Au revoir. French, meaning “goodbye until we meet again…”

Recently a pillar from our church died. He was a larger than life character who loved God, his family and sharing God’s love with others. While he had a long and successful life, he will be missed by all. One of our dear friends shared a story about him: Many years earlier our friend was introducing this gentleman to her son, “Here was one of Granddad’s dearest friends.” (Her father, the boy’s grandfather had passed away years earlier.) To which the gentleman corrected her (in his recognizable booming “outside” voice), “NO. Not WAS. Our friendship isn’t over. I am just waiting until I see him again.”

As our dear friend shared, that comment has always stayed with her. I, too like that comment. It helps keep in perspective the long view that we should have of our lives. Yes, we have a beginning when God formed us but we don’t have a finite ending as long as we believe in our future with Christ. Our physical bodies may end in this temporal world but we have the choice to live in a future that has no end. To be reconciled with the Creator of all and to live in harmony as El intended. We will meet again, all who have come before us and all who come after.

Once again life is a paradox: we can only know what we are experiencing in the current moment yet we need to see life in its expansive longview. While we may only know this current experience, we do not have to be limited by that experience. Life is so much more and so much longer than we can imagine. How we view our lives (read individual, limited lives) can be scaled up to how we live our LIVES- (read universal, more eternal timeframe).

Just as mindfulness is to experience each moment (minute and hour) without worry of the past or concern for future planning, in a “cosmic” mindfulness we need to live intentionally each day and be aware of our lives here on earth- what transpires between the dashes of birth and death. To make the most of the time we are given.

Yet we need also to be aware that there is life after death and that those who have gone are not gone forever, just out of our immediate lives for now. While we do not know what the post-death future looks like, we can believe that there is something for us.

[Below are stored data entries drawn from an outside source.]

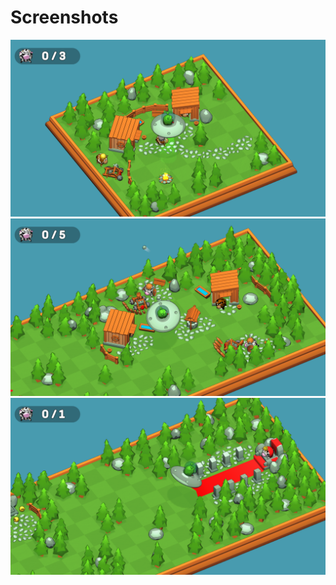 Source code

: # Screenshots
<p align="center">
  <img width="600" src="doc/screen_0.png" alt="Gameplay">
  <img width="600" src="doc/screen_1.png" alt="Gameplay">
  <img width="600" src="doc/screen_2.png" alt="Gameplay">
</p>
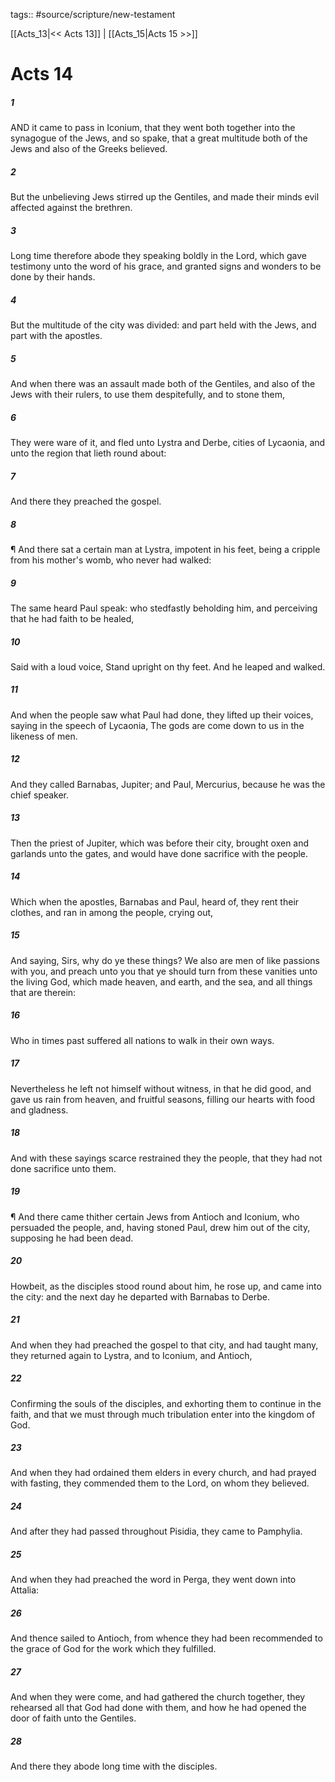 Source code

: tags:: #source/scripture/new-testament

[[Acts_13|<< Acts 13]] | [[Acts_15|Acts 15 >>]]

# Acts 14

##### 1

AND it came to pass in Iconium, that they went both together into the synagogue of the Jews, and so spake, that a great multitude both of the Jews and also of the Greeks believed.

##### 2

But the unbelieving Jews stirred up the Gentiles, and made their minds evil affected against the brethren.

##### 3

Long time therefore abode they speaking boldly in the Lord, which gave testimony unto the word of his grace, and granted signs and wonders to be done by their hands.

##### 4

But the multitude of the city was divided: and part held with the Jews, and part with the apostles.

##### 5

And when there was an assault made both of the Gentiles, and also of the Jews with their rulers, to use them despitefully, and to stone them,

##### 6

They were ware of it, and fled unto Lystra and Derbe, cities of Lycaonia, and unto the region that lieth round about:

##### 7

And there they preached the gospel.

##### 8

¶ And there sat a certain man at Lystra, impotent in his feet, being a cripple from his mother's womb, who never had walked:

##### 9

The same heard Paul speak: who stedfastly beholding him, and perceiving that he had faith to be healed,

##### 10

Said with a loud voice, Stand upright on thy feet. And he leaped and walked.

##### 11

And when the people saw what Paul had done, they lifted up their voices, saying in the speech of Lycaonia, The gods are come down to us in the likeness of men.

##### 12

And they called Barnabas, Jupiter; and Paul, Mercurius, because he was the chief speaker.

##### 13

Then the priest of Jupiter, which was before their city, brought oxen and garlands unto the gates, and would have done sacrifice with the people.

##### 14

Which when the apostles, Barnabas and Paul, heard of, they rent their clothes, and ran in among the people, crying out,

##### 15

And saying, Sirs, why do ye these things? We also are men of like passions with you, and preach unto you that ye should turn from these vanities unto the living God, which made heaven, and earth, and the sea, and all things that are therein:

##### 16

Who in times past suffered all nations to walk in their own ways.

##### 17

Nevertheless he left not himself without witness, in that he did good, and gave us rain from heaven, and fruitful seasons, filling our hearts with food and gladness.

##### 18

And with these sayings scarce restrained they the people, that they had not done sacrifice unto them.

##### 19

¶ And there came thither certain Jews from Antioch and Iconium, who persuaded the people, and, having stoned Paul, drew him out of the city, supposing he had been dead.

##### 20

Howbeit, as the disciples stood round about him, he rose up, and came into the city: and the next day he departed with Barnabas to Derbe.

##### 21

And when they had preached the gospel to that city, and had taught many, they returned again to Lystra, and to Iconium, and Antioch,

##### 22

Confirming the souls of the disciples, and exhorting them to continue in the faith, and that we must through much tribulation enter into the kingdom of God.

##### 23

And when they had ordained them elders in every church, and had prayed with fasting, they commended them to the Lord, on whom they believed.

##### 24

And after they had passed throughout Pisidia, they came to Pamphylia.

##### 25

And when they had preached the word in Perga, they went down into Attalia:

##### 26

And thence sailed to Antioch, from whence they had been recommended to the grace of God for the work which they fulfilled.

##### 27

And when they were come, and had gathered the church together, they rehearsed all that God had done with them, and how he had opened the door of faith unto the Gentiles.

##### 28

And there they abode long time with the disciples.
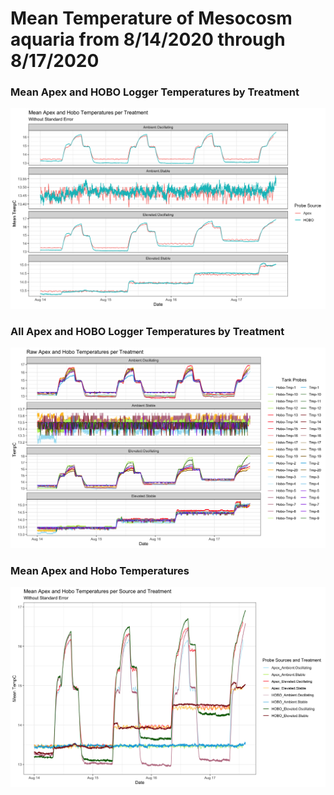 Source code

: # Mean Temperature of Mesocosm aquaria from 8/14/2020 through 8/17/2020

### Mean Apex and HOBO Logger Temperatures by Treatment  
![Mean Temperatures by Treatment](https://github.com/SilbigerLab/Mesocosm_Environmental_Data/blob/master/Output/20200817/ApexHobo_meanValues_perTreatment_noSE_plot.png)


### All Apex and HOBO Logger Temperatures by Treatment  
![All Probes](https://github.com/SilbigerLab/Mesocosm_Environmental_Data/blob/master/Output/20200817/ApexHobo_rawValues_perTreatment_plot.png)


### Mean Apex and Hobo Temperatures
![Mean Temperatures](https://github.com/SilbigerLab/Mesocosm_Environmental_Data/blob/master/Output/20200817/ApexHobo_meanValues_perSourceTreatment_noSE_plot.png)
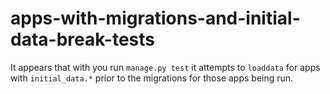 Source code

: apps-with-migrations-and-initial-data-break-tests
=================================================

It appears that with you run `manage.py test` it attempts to `loaddata` for apps with `initial_data.*` prior to the migrations for those apps being run.
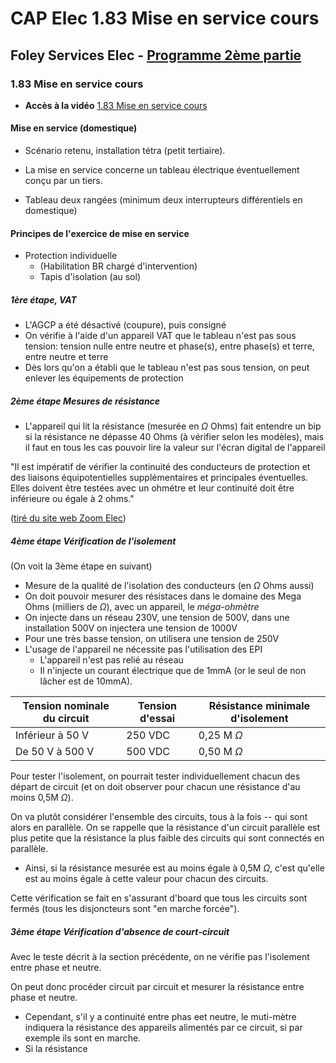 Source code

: # CAP Elec 1.83 Mise en service cours
## Foley Services Elec - [Programme 2ème partie](../2eme_partie/README.md)

### 1.83 Mise en service cours

- **Accès à la vidéo** [1.83 Mise en service cours](https://youtu.be/wNK_aQaREA4)

#### Mise en service (domestique)

- Scénario retenu, installation tétra (petit tertiaire).
- La mise en service concerne un tableau électrique éventuellement conçu par un tiers.

- Tableau deux rangées (minimum deux interrupteurs différentiels en domestique)

#### Principes de l'exercice de mise en service

- Protection individuelle
  - (Habilitation BR chargé d'intervention)
  - Tapis d'isolation (au sol)

##### 1ère étape, VAT
- L'AGCP a été désactivé (coupure), puis consigné
- On vérifie à l'aide d'un appareil VAT que le tableau n'est pas sous tension: tension nulle entre neutre et phase(s), entre phase(s) et terre, entre neutre et terre
- Dès lors qu'on a établi que le tableau n'est pas sous tension, on peut enlever les équipements de protection

##### 2ème étape Mesures de résistance
- L'appareil qui lit la résistance (mesurée en $\Omega$ Ohms) fait entendre un bip si la résistance ne dépasse 40 Ohms (à vérifier selon les modèles), mais il faut en tous les cas pouvoir lire la valeur sur l'écran digital de l'appareil

"Il est impératif de vérifier la continuité des conducteurs de protection et des liaisons équipotentielles supplémentaires et principales éventuelles. Elles doivent être testées avec un ohmétre et leur continuité doit être inférieure ou égale à 2 ohms."

([tiré du site web Zoom Elec](https://www.schema-electrique.net/mise-a-la-terre-installation-electrique-norme-NF-C-15-100.html)) 

##### 4ème étape Vérification de l'isolement

(On voit la 3ème étape en suivant)

- Mesure de la qualité de l'isolation des conducteurs (en $\Omega$ Ohms aussi)
- On doit pouvoir mesurer des résistaces dans le domaine des Mega Ohms (milliers de $\Omega$), avec un appareil, le *méga-ohmètre*
- On injecte dans un réseau 230V, une tension de 500V, dans une installation 500V on injectera une tension de 1000V
- Pour une très basse tension, on utilisera une tension de 250V
- L'usage de l'appareil ne nécessite pas l'utilisation des EPI
  - L'appareil n'est pas relié au réseau
  - Il n'injecte un courant électrique que de 1mmA (or le seul de non lâcher est de 10mmA).

|  Tension nominale du circuit | Tension d'essai  | Résistance minimale d'isolement  |
|---|---|---|
|  Inférieur à 50 V |  250 VDC |  0,25 M $\Omega$ |
| De 50 V à 500 V  |  500 VDC |  0,50 M $\Omega$ |

Pour tester l'isolement, on pourrait tester individuellement chacun des départ de circuit (et on doit observer pour chacun  une résistance d'au moins 0,5M $\Omega$).

On va plutôt considérer l'ensemble des circuits, tous à la fois -- qui sont alors en parallèle. On se rappelle que la résistance d'un circuit parallèle est plus petite que la résistance la plus faible des circuits qui sont connectés en parallèle.

- Ainsi, si la résistance mesurée est au moins égale à 0,5M $\Omega$, c'est qu'elle est au moins égale à cette valeur pour chacun des circuits.

Cette vérification se fait en s'assurant d'board que tous les circuits sont fermés (tous les disjoncteurs sont "en marche forcée").

##### 3ème étape Vérification d'absence de court-circuit

Avec le teste décrit à la section précédente, on ne vérifie pas l'isolement entre phase et neutre.

On peut donc procéder circuit par circuit et mesurer la résistance entre phase et neutre.

- Cependant, s'il y a continuité entre phas eet neutre, le muti-mètre indiquera la résistance des appareils alimentés par ce circuit, si par exemple ils sont en marche.
- Si la résistance
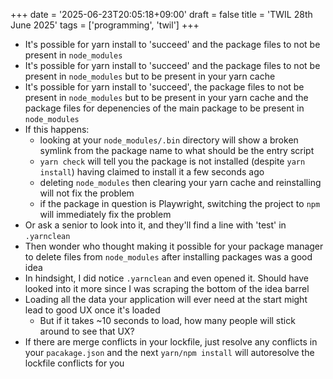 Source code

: +++
date = '2025-06-23T20:05:18+09:00'
draft = false
title = 'TWIL 28th June 2025'
tags = ['programming', 'twil']
+++

- It's possible for yarn install to 'succeed' and the package files to not be present in `node_modules`
- It's possible for yarn install to 'succeed' and the package files to not be present in `node_modules` but to be present in your yarn cache
- It's possible for yarn install to 'succeed', the package files to not be present in `node_modules` but to be present in your yarn cache and the package files for depenencies of the main package to be present in `node_modules`
- If this happens:
  - looking at your `node_modules/.bin` directory will show a broken symlink from the package name to what should be the entry script
  - `yarn check` will tell you the package is not installed (despite `yarn install`) having claimed to install it a few seconds ago
  - deleting `node_modules` then clearing your yarn cache and reinstalling will not fix the problem
  - if the package in question is Playwright, switching the project to `npm` will immediately fix the problem
- Or ask a senior to look into it, and they'll find a line with 'test' in `.yarnclean`
- Then wonder who thought making it possible for your package manager to delete files from `node_modules` after installing packages was a good idea
- In hindsight, I did notice `.yarnclean` and even opened it. Should have looked into it more since I was scraping the bottom of the idea barrel
- Loading all the data your application will ever need at the start might lead to good UX once it's loaded
  - But if it takes ~10 seconds to load, how many people will stick around to see that UX?
- If there are merge conflicts in your lockfile, just resolve any conflicts in your `pacakage.json` and the next `yarn/npm install` will autoresolve the lockfile conflicts for you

On Sunday, the Blessing at the end of the church service reminded me of these two tensions: living our daily lives to the fullest yet trusting in our eternity:

Life is short and we have too little time to gladden the hearts of those who travel the way with us. So, be swift to love and make haste to be kind, and may the blessing of God Almighty, Father, Son and Holy Spirt be with you now and remain with you forever. Amen.

Au revoir. What a great expression to remember that we WILL meet our loved ones again someday.